[Items from a data source]
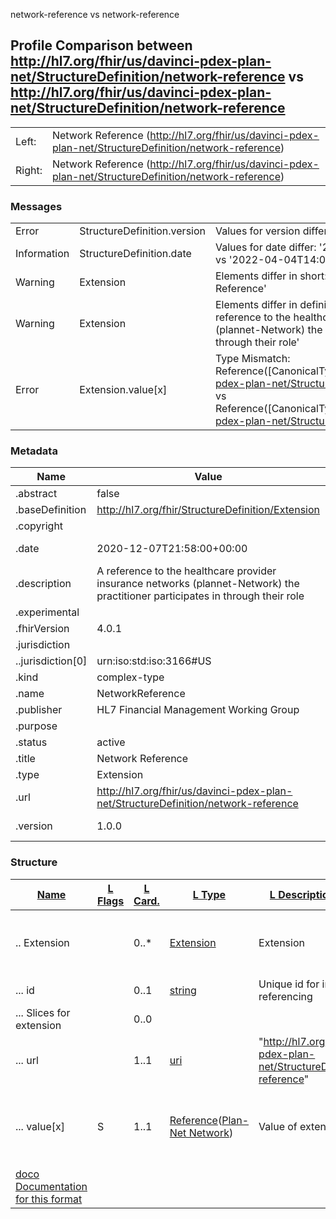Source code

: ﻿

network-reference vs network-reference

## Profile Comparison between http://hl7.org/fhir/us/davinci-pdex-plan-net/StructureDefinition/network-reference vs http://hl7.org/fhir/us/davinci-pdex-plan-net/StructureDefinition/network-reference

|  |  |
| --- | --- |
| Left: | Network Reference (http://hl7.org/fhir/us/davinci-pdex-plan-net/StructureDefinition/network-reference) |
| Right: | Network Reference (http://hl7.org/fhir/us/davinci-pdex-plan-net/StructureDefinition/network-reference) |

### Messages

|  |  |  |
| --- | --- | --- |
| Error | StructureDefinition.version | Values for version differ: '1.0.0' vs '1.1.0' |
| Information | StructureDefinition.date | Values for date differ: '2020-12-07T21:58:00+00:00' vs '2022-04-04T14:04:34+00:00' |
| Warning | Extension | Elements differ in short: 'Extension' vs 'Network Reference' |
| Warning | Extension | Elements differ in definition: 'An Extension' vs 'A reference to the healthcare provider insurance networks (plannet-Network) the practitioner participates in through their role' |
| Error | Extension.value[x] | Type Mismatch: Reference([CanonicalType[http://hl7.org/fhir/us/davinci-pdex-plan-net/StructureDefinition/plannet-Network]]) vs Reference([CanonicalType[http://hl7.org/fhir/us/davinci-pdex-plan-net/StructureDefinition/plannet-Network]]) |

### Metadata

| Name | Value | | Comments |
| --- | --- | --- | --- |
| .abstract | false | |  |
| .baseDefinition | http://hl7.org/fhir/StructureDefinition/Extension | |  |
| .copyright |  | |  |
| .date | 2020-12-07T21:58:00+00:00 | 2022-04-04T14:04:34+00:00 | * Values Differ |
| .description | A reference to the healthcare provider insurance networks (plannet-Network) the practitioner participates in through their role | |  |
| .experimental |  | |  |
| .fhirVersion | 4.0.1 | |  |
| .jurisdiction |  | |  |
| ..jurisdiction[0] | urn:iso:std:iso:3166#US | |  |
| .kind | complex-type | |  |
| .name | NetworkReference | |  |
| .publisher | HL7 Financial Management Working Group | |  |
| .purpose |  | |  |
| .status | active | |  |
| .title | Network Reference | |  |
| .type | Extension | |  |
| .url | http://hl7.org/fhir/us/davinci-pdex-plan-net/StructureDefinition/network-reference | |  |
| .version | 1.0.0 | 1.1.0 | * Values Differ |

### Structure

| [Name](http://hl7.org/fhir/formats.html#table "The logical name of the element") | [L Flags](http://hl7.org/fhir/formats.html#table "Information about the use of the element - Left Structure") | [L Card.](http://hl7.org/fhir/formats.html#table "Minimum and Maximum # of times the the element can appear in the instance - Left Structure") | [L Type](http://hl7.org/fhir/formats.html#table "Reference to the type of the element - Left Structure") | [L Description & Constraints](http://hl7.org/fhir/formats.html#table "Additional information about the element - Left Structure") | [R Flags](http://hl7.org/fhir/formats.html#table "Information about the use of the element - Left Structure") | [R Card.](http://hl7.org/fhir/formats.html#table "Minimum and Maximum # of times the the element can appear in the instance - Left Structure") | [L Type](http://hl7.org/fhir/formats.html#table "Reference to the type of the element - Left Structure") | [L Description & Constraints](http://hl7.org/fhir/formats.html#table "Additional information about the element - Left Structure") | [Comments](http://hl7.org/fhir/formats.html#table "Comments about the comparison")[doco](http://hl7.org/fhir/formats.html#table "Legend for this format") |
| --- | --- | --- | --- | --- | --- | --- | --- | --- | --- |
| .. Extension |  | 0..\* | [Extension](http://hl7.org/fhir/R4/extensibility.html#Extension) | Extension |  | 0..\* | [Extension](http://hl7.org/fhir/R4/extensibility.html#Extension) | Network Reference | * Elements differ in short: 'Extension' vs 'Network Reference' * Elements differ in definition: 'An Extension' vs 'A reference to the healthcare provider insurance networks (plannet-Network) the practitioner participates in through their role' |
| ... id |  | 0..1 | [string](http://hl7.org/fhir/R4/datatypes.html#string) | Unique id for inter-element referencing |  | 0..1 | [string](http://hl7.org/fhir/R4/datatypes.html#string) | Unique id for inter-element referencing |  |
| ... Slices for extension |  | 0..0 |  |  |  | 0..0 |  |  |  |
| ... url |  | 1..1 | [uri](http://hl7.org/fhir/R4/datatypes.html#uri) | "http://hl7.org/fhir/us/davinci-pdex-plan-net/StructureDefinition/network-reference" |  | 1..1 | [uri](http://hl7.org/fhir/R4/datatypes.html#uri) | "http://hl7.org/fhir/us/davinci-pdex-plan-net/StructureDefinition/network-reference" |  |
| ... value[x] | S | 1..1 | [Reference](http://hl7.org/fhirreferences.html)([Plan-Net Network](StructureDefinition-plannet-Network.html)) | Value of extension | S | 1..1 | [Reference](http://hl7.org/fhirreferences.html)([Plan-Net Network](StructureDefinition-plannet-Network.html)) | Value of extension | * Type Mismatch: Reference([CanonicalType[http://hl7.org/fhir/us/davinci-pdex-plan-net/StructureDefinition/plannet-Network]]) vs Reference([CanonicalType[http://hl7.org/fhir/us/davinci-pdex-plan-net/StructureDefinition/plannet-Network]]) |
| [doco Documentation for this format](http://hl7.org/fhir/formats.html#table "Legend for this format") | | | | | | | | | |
...
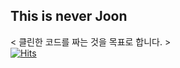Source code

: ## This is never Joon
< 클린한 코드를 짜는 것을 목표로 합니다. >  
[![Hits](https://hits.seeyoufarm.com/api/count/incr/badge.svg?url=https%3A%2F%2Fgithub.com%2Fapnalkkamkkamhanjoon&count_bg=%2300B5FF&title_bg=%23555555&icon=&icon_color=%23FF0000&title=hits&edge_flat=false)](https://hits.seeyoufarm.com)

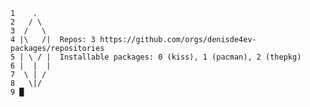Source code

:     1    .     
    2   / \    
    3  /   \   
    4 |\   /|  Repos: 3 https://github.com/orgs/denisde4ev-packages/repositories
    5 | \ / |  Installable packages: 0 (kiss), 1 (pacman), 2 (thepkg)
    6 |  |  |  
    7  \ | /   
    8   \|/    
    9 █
--
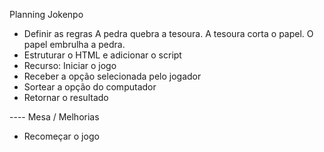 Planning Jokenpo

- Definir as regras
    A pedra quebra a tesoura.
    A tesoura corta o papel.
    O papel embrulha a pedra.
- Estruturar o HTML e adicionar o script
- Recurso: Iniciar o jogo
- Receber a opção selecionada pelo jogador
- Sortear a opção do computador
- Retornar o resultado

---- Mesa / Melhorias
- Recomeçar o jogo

### WORK REQUIRED
The number of lines in the records that include "short" is what is needed, with no other words.

### EXERCISE SOLUTION
2